Available data ->
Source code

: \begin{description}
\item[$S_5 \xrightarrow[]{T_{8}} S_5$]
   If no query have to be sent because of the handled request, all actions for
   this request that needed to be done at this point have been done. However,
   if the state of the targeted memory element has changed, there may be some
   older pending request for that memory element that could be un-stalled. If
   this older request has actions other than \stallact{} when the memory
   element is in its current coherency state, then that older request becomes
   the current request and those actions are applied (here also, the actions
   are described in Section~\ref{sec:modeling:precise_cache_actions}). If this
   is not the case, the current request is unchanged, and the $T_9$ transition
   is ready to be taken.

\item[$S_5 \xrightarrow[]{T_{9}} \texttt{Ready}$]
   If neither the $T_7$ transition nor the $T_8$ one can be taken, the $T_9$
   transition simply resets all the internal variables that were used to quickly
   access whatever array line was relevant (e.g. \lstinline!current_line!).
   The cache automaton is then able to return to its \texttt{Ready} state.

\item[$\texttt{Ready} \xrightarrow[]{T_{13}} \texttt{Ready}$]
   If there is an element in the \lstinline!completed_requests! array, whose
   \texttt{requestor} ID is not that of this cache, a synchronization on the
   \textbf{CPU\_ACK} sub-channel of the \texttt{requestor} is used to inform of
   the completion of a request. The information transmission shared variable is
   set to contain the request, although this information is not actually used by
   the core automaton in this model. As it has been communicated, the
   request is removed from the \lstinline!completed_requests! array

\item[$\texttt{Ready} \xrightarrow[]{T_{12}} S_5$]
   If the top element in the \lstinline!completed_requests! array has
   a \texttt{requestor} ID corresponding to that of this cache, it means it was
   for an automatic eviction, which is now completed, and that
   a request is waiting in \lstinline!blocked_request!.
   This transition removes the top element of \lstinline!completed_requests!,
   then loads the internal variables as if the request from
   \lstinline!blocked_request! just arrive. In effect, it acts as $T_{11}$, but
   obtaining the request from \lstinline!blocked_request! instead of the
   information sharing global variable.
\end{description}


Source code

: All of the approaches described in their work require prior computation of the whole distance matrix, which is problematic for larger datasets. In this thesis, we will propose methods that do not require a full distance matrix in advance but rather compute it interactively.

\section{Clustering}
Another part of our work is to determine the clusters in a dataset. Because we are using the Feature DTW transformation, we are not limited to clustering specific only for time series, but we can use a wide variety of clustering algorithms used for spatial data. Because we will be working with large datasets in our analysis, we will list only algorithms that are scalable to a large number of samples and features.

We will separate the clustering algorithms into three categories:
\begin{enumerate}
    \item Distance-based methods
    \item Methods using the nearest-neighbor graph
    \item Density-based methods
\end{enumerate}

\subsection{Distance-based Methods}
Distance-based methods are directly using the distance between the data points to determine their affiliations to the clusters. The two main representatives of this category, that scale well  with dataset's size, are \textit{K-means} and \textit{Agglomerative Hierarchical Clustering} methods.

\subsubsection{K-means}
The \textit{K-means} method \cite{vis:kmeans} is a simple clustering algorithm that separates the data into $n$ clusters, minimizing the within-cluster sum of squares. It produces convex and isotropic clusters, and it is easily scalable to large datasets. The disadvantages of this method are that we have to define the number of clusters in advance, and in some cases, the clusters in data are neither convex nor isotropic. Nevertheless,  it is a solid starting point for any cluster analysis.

Description of the task -> Every line in the data above that includes the word "will" should be copied.

Response area ->
: All of the approaches described in their work require prior computation of the whole distance matrix, which is problematic for larger datasets. In this thesis, we will propose methods that do not require a full distance matrix in advance but rather compute it interactively.
Another part of our work is to determine the clusters in a dataset. Because we are using the Feature DTW transformation, we are not limited to clustering specific only for time series, but we can use a wide variety of clustering algorithms used for spatial data. Because we will be working with large datasets in our analysis, we will list only algorithms that are scalable to a large number of samples and features.
We will separate the clustering algorithms into three categories:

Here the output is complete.